### Problem requirements
Give the count of lines that hold the word "ScheduleProgramHeader" in this listing, with nothing added.

### Data in this exercise
━━━━━━━━━━━━━━━━━━━━━━━━━━━━━━
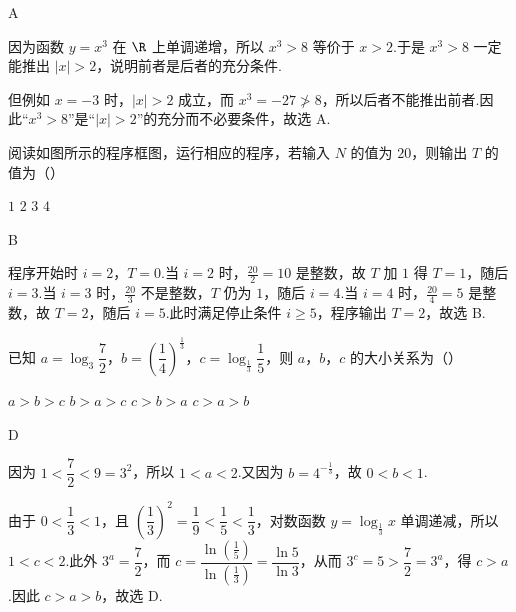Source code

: \begin{answer}
A
\end{answer}

\begin{solution}
因为函数 \(y=x^3\) 在 \(\R\) 上单调递增，所以 \(x^3>8\) 等价于 \(x>2\).于是 \(x^3>8\) 一定能推出 \(|x|>2\)，说明前者是后者的充分条件.

但例如 \(x=-3\) 时，\(|x|>2\) 成立，而 \(x^3=-27\not>8\)，所以后者不能推出前者.因此“\(x^3>8\)”是“\(|x|>2\)”的充分而不必要条件，故选 A.
\end{solution}

\begin{problem}
阅读如图所示的程序框图，运行相应的程序，若输入 \(N\) 的值为 \(20\)，则输出 \(T\) 的值为（\quad）


\choices
    {\(1\)}
    {\(2\)}
    {\(3\)}
    {\(4\)}
\end{problem}

\begin{answer}
B
\end{answer}

\begin{solution}
程序开始时 \(i=2\)，\(T=0\).当 \(i=2\) 时，\(\frac{20}{2}=10\) 是整数，故 \(T\) 加 \(1\) 得 \(T=1\)，随后 \(i=3\).当 \(i=3\) 时，\(\frac{20}{3}\) 不是整数，\(T\) 仍为 \(1\)，随后 \(i=4\).当 \(i=4\) 时，\(\frac{20}{4}=5\) 是整数，故 \(T=2\)，随后 \(i=5\).此时满足停止条件 \(i\ge5\)，程序输出 \(T=2\)，故选 B.
\end{solution}

\begin{problem}
已知 \(a=\log_3\dfrac72\)，\(b=\left(\dfrac14\right)^{\frac13}\)，\(c=\log_{\frac13}\dfrac15\)，则 \(a\)，\(b\)，\(c\) 的大小关系为（\quad）

\choices
    {\(a>b>c\)}
    {\(b>a>c\)}
    {\(c>b>a\)}
    {\(c>a>b\)}
\end{problem}

\begin{answer}
D
\end{answer}

\begin{solution}
因为 \(1<\dfrac72<9=3^2\)，所以 \(1<a<2\).又因为 \(b=4^{-\frac{1}{3}}\)，故 \(0<b<1\).

由于 \(0<\dfrac13<1\)，且 \(\left(\dfrac13\right)^2=\dfrac19<\dfrac15<\dfrac13\)，对数函数 \(y=\log_{\frac13}x\) 单调递减，所以 \(1<c<2\).此外
\(3^a=\dfrac72\)，而
\(c=\dfrac{\ln(\frac{1}{5})}{\ln(\frac{1}{3})}=\dfrac{\ln5}{\ln3}\)，从而 \(3^c=5>\dfrac72=3^a\)，得 \(c>a\).因此 \(c>a>b\)，故选 D.
\end{solution}

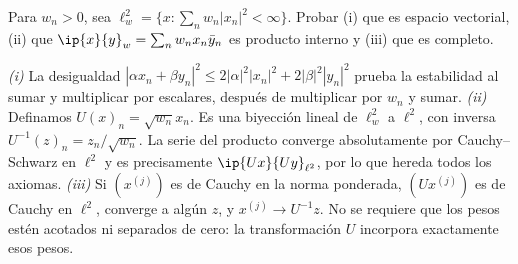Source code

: \begin{ejercicio}\label{ej:lectura-29-7}
Para $w_n>0$, sea $\ell^{2}_w=\{x:\sum_n w_n|x_n|^{2}<\infty\}$. Probar (i) que es espacio vectorial, (ii) que $\ip{x}{y}_w=\sum_nw_nx_n\bar y_n$ es producto interno y (iii) que es completo.
\end{ejercicio}
\begin{solucion}
\emph{(i)} La desigualdad $|\alpha x_n+\beta y_n|^{2}\leq2|\alpha|^{2}|x_n|^{2}+2|\beta|^{2}|y_n|^{2}$ prueba la estabilidad al sumar y multiplicar por escalares, después de multiplicar por $w_n$ y sumar.
\emph{(ii)} Definamos $U(x)_n=\sqrt{w_n}x_n$. Es una biyección lineal de $\ell^{2}_w$ a $\ell^{2}$, con inversa $U^{-1}(z)_n=z_n/\sqrt{w_n}$. La serie del producto converge absolutamente por Cauchy--Schwarz en $\ell^{2}$ y es precisamente $\ip{Ux}{Uy}_{\ell^{2}}$, por lo que hereda todos los axiomas.
\emph{(iii)} Si $(x^{(j)})$ es de Cauchy en la norma ponderada, $(Ux^{(j)})$ es de Cauchy en $\ell^{2}$, converge a algún $z$, y $x^{(j)}\to U^{-1}z$. No se requiere que los pesos estén acotados ni separados de cero: la transformación $U$ incorpora exactamente esos pesos.
\end{solucion}

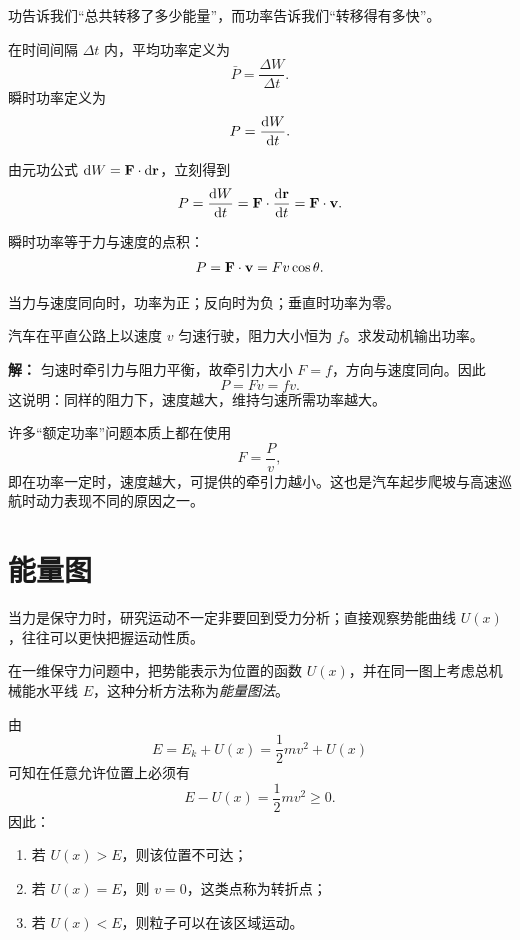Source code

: 功告诉我们“总共转移了多少能量”，而功率告诉我们“转移得有多快”。

\begin{definition}[平均功率与瞬时功率]
在时间间隔 $\Delta t$ 内，平均功率定义为
\[
\bar{P}=\frac{\Delta W}{\Delta t}.
\]
瞬时功率定义为
\[
P=\dv{W}{t}.
\]
\end{definition}

由元功公式 $\dd W=\vb{F}\cdot\dd\vb{r}$，立刻得到
\[
P=\dv{W}{t}=\vb{F}\cdot\dv{\vb{r}}{t}=\vb{F}\cdot\vb{v}.
\]

\begin{law}[功率公式]
瞬时功率等于力与速度的点积：
\[
P=\vb{F}\cdot \vb{v}=Fv\cos\theta.
\]
\end{law}

当力与速度同向时，功率为正；反向时为负；垂直时功率为零。

\begin{example}[汽车牵引功率]
汽车在平直公路上以速度 $v$ 匀速行驶，阻力大小恒为 $f$。求发动机输出功率。

\textbf{解：}
匀速时牵引力与阻力平衡，故牵引力大小 $F=f$，方向与速度同向。因此
\[
P=Fv=fv.
\]
这说明：同样的阻力下，速度越大，维持匀速所需功率越大。
\end{example}

\begin{remark}
许多“额定功率”问题本质上都在使用
\[
F=\frac{P}{v},
\]
即在功率一定时，速度越大，可提供的牵引力越小。这也是汽车起步爬坡与高速巡航时动力表现不同的原因之一。
\end{remark}

\section{能量图}\label{sec:energy-diagram}

当力是保守力时，研究运动不一定非要回到受力分析；直接观察势能曲线 $U(x)$，往往可以更快把握运动性质。

\begin{definition}[能量图]
在一维保守力问题中，把势能表示为位置的函数 $U(x)$，并在同一图上考虑总机械能水平线 $E$，这种分析方法称为\emph{能量图法}。
\end{definition}

由
\[
E=E_k+U(x)=\frac{1}{2}mv^2+U(x)
\]
可知在任意允许位置上必须有
\[
E-U(x)=\frac{1}{2}mv^2\ge 0.
\]
因此：
\begin{enumerate}
  \item 若 $U(x)>E$，则该位置不可达；
  \item 若 $U(x)=E$，则 $v=0$，这类点称为转折点；
  \item 若 $U(x)<E$，则粒子可以在该区域运动。
\end{enumerate}

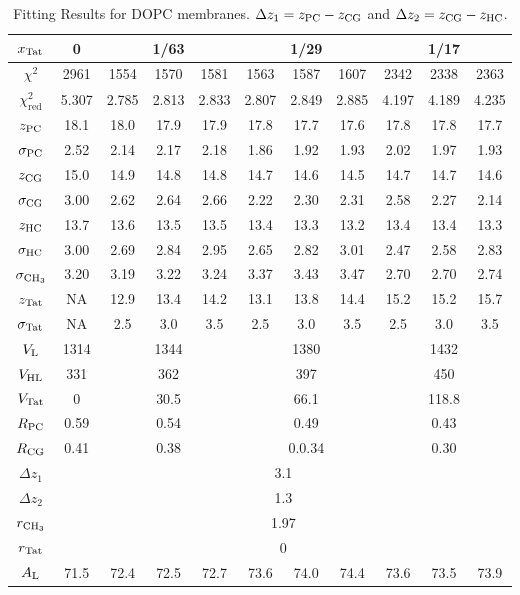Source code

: \begin{table}[htbp]
  \centering
  \begin{tabular}{|c|c|c|c|c|c|c|c|c|c|c|}
    \hline
    $x_\textrm{Tat}$ & 0 & \multicolumn{3}{c|}{1/63} & \multicolumn{3}{c|}{1/29} & \multicolumn{3}{c|}{1/17} \\
    \hline
    $\chi^2$ & 2961 & 1554 & 1570 & 1581 & 1563 & 1587 & 1607 & 2342 & 2338 & 2363 \\ 
    $\chi^2_\textrm{red}$ & 5.307 & 2.785 & 2.813 & 2.833 & 2.807 & 2.849 & 2.885 & 4.197 & 4.189 & 4.235 \\
    \hline
    $z_\textrm{PC}$ & 18.1 & 18.0 & 17.9 & 17.9 & 17.8 & 17.7 & 17.6 & 17.8 & 17.8 & 17.7 \\
    $\sigma_\textrm{PC}$ & 2.52 & 2.14 & 2.17 & 2.18 & 1.86 & 1.92 & 1.93 & 2.02 & 1.97 & 1.93 \\
    $z_\textrm{CG}$ & 15.0 & 14.9 & 14.8 & 14.8 & 14.7 & 14.6 & 14.5 & 14.7 & 14.7 & 14.6 \\
    $\sigma_\textrm{CG}$ & 3.00 & 2.62 & 2.64 & 2.66 & 2.22 & 2.30 & 2.31 & 2.58 & 2.27 & 2.14 \\
    $z_\textrm{HC}$ & 13.7 & 13.6 & 13.5 & 13.5 & 13.4 & 13.3 & 13.2 & 13.4 & 13.4 & 13.3 \\ 
    $\sigma_\textrm{HC}$ & 3.00 & 2.69 & 2.84 & 2.95 & 2.65 & 2.82 & 3.01 & 2.47 & 2.58 & 2.83 \\
    $\sigma_{\textrm{CH}_3}$ & 3.20 & 3.19 & 3.22 & 3.24 & 3.37 & 3.43 & 3.47 & 2.70 & 2.70 & 2.74 \\
    $z_\textrm{Tat}$ & NA & 12.9 & 13.4 & 14.2 & 13.1 & 13.8 & 14.4 & 15.2 & 15.2 & 15.7 \\
    $\sigma_\textrm{Tat}$ & NA & 2.5 & 3.0 & 3.5 & 2.5 & 3.0 & 3.5 & 2.5 & 3.0 & 3.5 \\ 
    \hline
    $V_\textrm{L}$ & 1314 & \multicolumn{3}{c|}{1344} & \multicolumn{3}{c|}{1380} & \multicolumn{3}{c|}{1432} \\ 
    $V_\textrm{HL}$ & 331 & \multicolumn{3}{c|}{362} & \multicolumn{3}{c|}{397} & \multicolumn{3}{c|}{450} \\
    $V_\textrm{Tat}$ & 0 & \multicolumn{3}{c|}{30.5} & \multicolumn{3}{c|}{66.1} & \multicolumn{3}{c|}{118.8} \\
    $R_\textrm{PC}$ & 0.59 & \multicolumn{3}{c|}{0.54} & \multicolumn{3}{c|}{0.49} & \multicolumn{3}{c|}{0.43} \\
    $R_\textrm{CG}$ & 0.41 & \multicolumn{3}{c|}{0.38} & \multicolumn{3}{c|}{0.0.34} & \multicolumn{3}{c|}{0.30} \\
    \hline
    $\Delta z_1$ & \multicolumn{10}{c|}{3.1} \\
    $\Delta z_2$ & \multicolumn{10}{c|}{1.3} \\
    $r_{\textrm{CH}_3}$ & \multicolumn{10}{c|}{1.97} \\
    $r_\textrm{Tat}$ & \multicolumn{10}{c|}{0} \\
    \hline
    $A_\textrm{L}$ & 71.5 & 72.4 & 72.5 & 72.7 & 73.6 & 74.0 & 74.4 & 73.6 & 73.5 & 73.9 \\
    \hline
  \end{tabular}
  \caption{Fitting Results for DOPC membranes. $\Delta z_1 = z_\textrm{PC}-z_\textrm{CG}$
  and $\Delta z_2 = z_\textrm{CG}-z_\textrm{HC}$.}
  \label{tb:DOPC_fit_results}
\end{table}

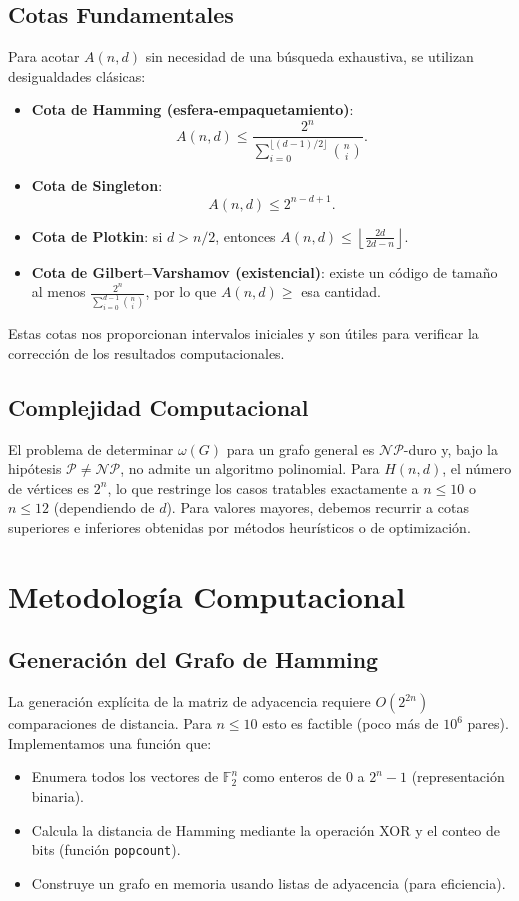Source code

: \documentclass[12pt, spanish]{article}
\begin{document}
\subsection{Cotas Fundamentales}
Para acotar $A(n,d)$ sin necesidad de una búsqueda exhaustiva, se utilizan desigualdades clásicas:

\begin{itemize}
    \item \textbf{Cota de Hamming (esfera-empaquetamiento)}:  
    \[
    A(n,d) \le \frac{2^n}{\sum_{i=0}^{\lfloor (d-1)/2\rfloor} \binom{n}{i}}.
    \]
    \item \textbf{Cota de Singleton}:  
    \[
    A(n,d) \le 2^{n-d+1}.
    \]
    \item \textbf{Cota de Plotkin}: si $d > n/2$, entonces $A(n,d) \le \left\lfloor \frac{2d}{2d-n} \right\rfloor$.
    \item \textbf{Cota de Gilbert–Varshamov (existencial)}: existe un código de tamaño al menos $\frac{2^n}{\sum_{i=0}^{d-1} \binom{n}{i}}$, por lo que $A(n,d) \ge$ esa cantidad.
\end{itemize}
Estas cotas nos proporcionan intervalos iniciales y son útiles para verificar la corrección de los resultados computacionales.

\subsection{Complejidad Computacional}
El problema de determinar $\omega(G)$ para un grafo general es $\mathcal{NP}$-duro y, bajo la hipótesis $\mathcal{P}\neq\mathcal{NP}$, no admite un algoritmo polinomial. Para $H(n,d)$, el número de vértices es $2^n$, lo que restringe los casos tratables exactamente a $n \le 10$ o $n \le 12$ (dependiendo de $d$). Para valores mayores, debemos recurrir a cotas superiores e inferiores obtenidas por métodos heurísticos o de optimización.

\section{Metodología Computacional}
\label{sec:metodo}

\subsection{Generación del Grafo de Hamming}
La generación explícita de la matriz de adyacencia requiere $O(2^{2n})$ comparaciones de distancia. Para $n\le 10$ esto es factible (poco más de $10^6$ pares). Implementamos una función que:
\begin{itemize}
    \item Enumera todos los vectores de $\mathbb{F}_2^n$ como enteros de $0$ a $2^n-1$ (representación binaria).
    \item Calcula la distancia de Hamming mediante la operación XOR y el conteo de bits (función \texttt{popcount}).
    \item Construye un grafo en memoria usando listas de adyacencia (para eficiencia).
\end{itemize}
\end{document}

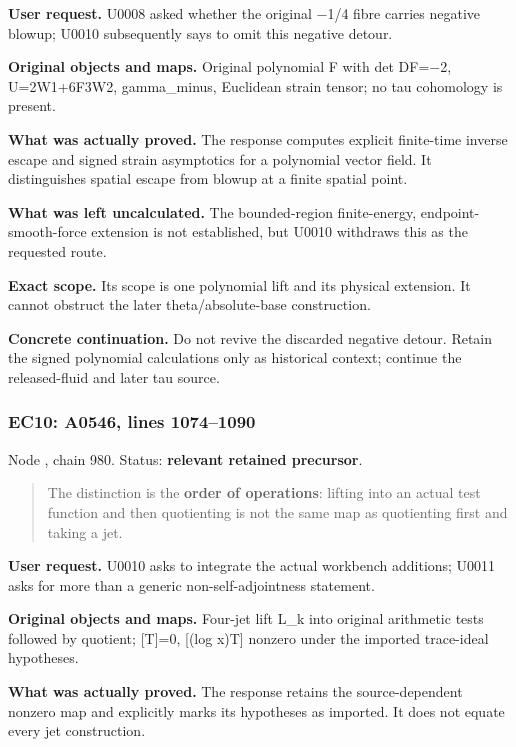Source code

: \documentclass[10pt,a4paper,oneside]{report}
\begin{document}
\textbf{User request.} U0008 asked whether the original
\allowbreak{}\ensuremath{−}\allowbreak{}1/4 fibre carries negative
blowup; U0010 subsequently says to omit this negative detour.

\textbf{Original objects and maps.} Original polynomial F with det
DF=\allowbreak{}\ensuremath{−}\allowbreak{}2, U=2W1+6F3W2, gamma\_minus,
Euclidean strain tensor; no tau cohomology is present.

\textbf{What was actually proved.} The response computes explicit
finite-time inverse escape and signed strain asymptotics for a
polynomial vector field. It distinguishes spatial escape from blowup at
a finite spatial point.

\textbf{What was left uncalculated.} The bounded-region finite-energy,
endpoint-smooth-force extension is not established, but U0010 withdraws
this as the requested route.

\textbf{Exact scope.} Its scope is one polynomial lift and its physical
extension. It cannot obstruct the later theta/absolute-base
construction.

\textbf{Concrete continuation.} Do not revive the discarded negative
detour. Retain the signed polynomial calculations only as historical
context; continue the released-fluid and later tau source.

\subsubsection{EC10: A0546, lines
1074--1090}\label{ec10-a0546-lines-10741090}

Node \protect{}, chain 980.
Status: \textbf{relevant retained precursor}.

\begin{quote}
The distinction is the \textbf{order of operations}: lifting into an
actual test function and then quotienting is not the same map as
quotienting first and taking a jet.
\end{quote}

\textbf{User request.} U0010 asks to integrate the actual workbench
additions; U0011 asks for more than a generic non-self-adjointness
statement.

\textbf{Original objects and maps.} Four-jet lift L\_k into original
arithmetic tests followed by quotient; {[}T{]}=0, {[}(log x)T{]} nonzero
under the imported trace-ideal hypotheses.

\textbf{What was actually proved.} The response retains the
source-dependent nonzero map and explicitly marks its hypotheses as
imported. It does not equate every jet construction.
\end{document}
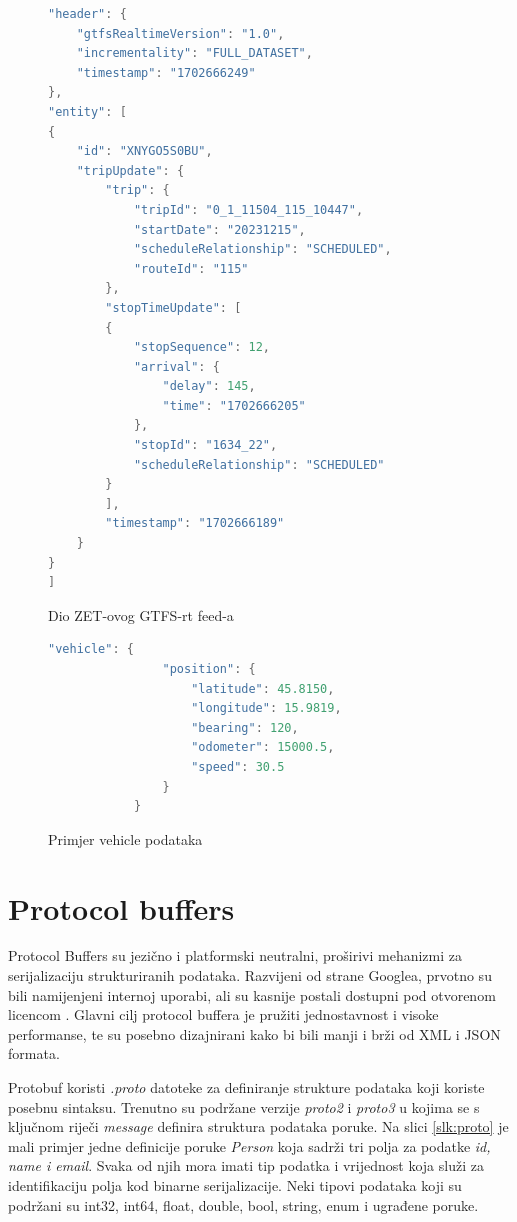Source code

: \documentclass[zavrsnirad]{fer}
\begin{document}
\begin{figure}[H]
	\centering
	

	\begin{minipage}[htb]{0.58\linewidth}
		\centering
		
		\begin{lstlisting}[language=Java]
"header": {
	"gtfsRealtimeVersion": "1.0",
	"incrementality": "FULL_DATASET",
	"timestamp": "1702666249"
},
"entity": [
{
	"id": "XNYGO5S0BU",
	"tripUpdate": {
		"trip": {
			"tripId": "0_1_11504_115_10447",
			"startDate": "20231215",
			"scheduleRelationship": "SCHEDULED",
			"routeId": "115"
		},
		"stopTimeUpdate": [
		{
			"stopSequence": 12,
			"arrival": {
				"delay": 145,
				"time": "1702666205"
			},
			"stopId": "1634_22",
			"scheduleRelationship": "SCHEDULED"
		}
		],
		"timestamp": "1702666189"
	}
}
]
		\end{lstlisting} 
		\caption{Dio ZET-ovog GTFS-rt feed-a}
		\label{slk:reply1}
	\end{minipage}
	\hfill
	\begin{minipage}[htb]{0.38\linewidth}
		\centering
		\begin{lstlisting}[language=Java]
			"vehicle": {
				"position": {
					"latitude": 45.8150,
					"longitude": 15.9819,
					"bearing": 120,
					"odometer": 15000.5,
					"speed": 30.5
				}
			}
		\end{lstlisting}
		\caption{Primjer vehicle podataka}
		\label{slk:reply2}
	\end{minipage}
\end{figure}


\newpage
\chapter{Protocol buffers}
\label{sec:protobuf}

Protocol Buffers su jezično i platformski neutralni, proširivi mehanizmi za serijalizaciju strukturiranih podataka. Razvijeni od strane Googlea, prvotno su bili namijenjeni internoj uporabi, ali su kasnije postali dostupni pod otvorenom licencom \cite{protobuf}. Glavni cilj protocol buffera je pružiti jednostavnost i visoke performanse, te su posebno dizajnirani kako bi bili manji i brži od XML i JSON formata.


Protobuf koristi \textit{.proto} datoteke za definiranje strukture podataka koji koriste posebnu sintaksu. Trenutno su podržane verzije \textit{proto2} i \textit{proto3} u kojima se s ključnom riječi \textit{message} definira struktura podataka poruke. Na slici \ref{slk:proto} je mali primjer jedne definicije poruke \textit{Person} koja sadrži tri polja za podatke \textit{id, name i email}. Svaka od njih mora imati tip podatka i vrijednost koja služi za identifikaciju polja kod binarne serijalizacije. Neki tipovi podataka koji su podržani su int32, int64, float, double, bool, string, enum i ugrađene poruke.
\end{document}
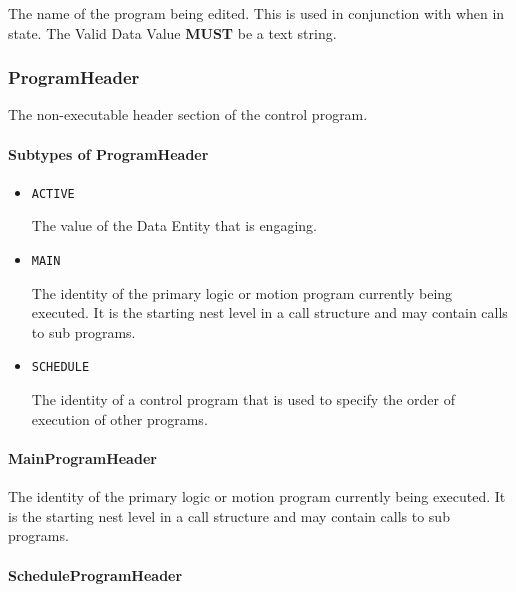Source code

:The name of the program being edited. 
 This is used in conjunction with  when in  state. 
 The \gls{Valid Data Value} \textbf{MUST} be a text string.


\subsubsection{ProgramHeader}
\label{sec:ProgramHeader}



The non-executable header section of the control program.


\paragraph{Subtypes of ProgramHeader}\mbox{}
\label{sec:Subtypes of ProgramHeader}

\begin{itemize}

\item \texttt{ACTIVE}


The value of the \gls{Data Entity} that is engaging.

\item \texttt{MAIN}


The identity of the primary logic or motion program currently being executed. It is the starting nest level in a call structure and may contain calls to sub programs.

\item \texttt{SCHEDULE}


The identity of a control program that is used to specify the order of execution of other programs.


\end{itemize}

\paragraph{MainProgramHeader}\mbox{}
\label{sec:MainProgramHeader}


The identity of the primary logic or motion program currently being executed. It is the starting nest level in a call structure and may contain calls to sub programs.


\paragraph{ScheduleProgramHeader}\mbox{}
\label{sec:ScheduleProgramHeader}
━━━━━━━━━━━━━━━━━━━━━━━━━━━━━━
### Answer space
2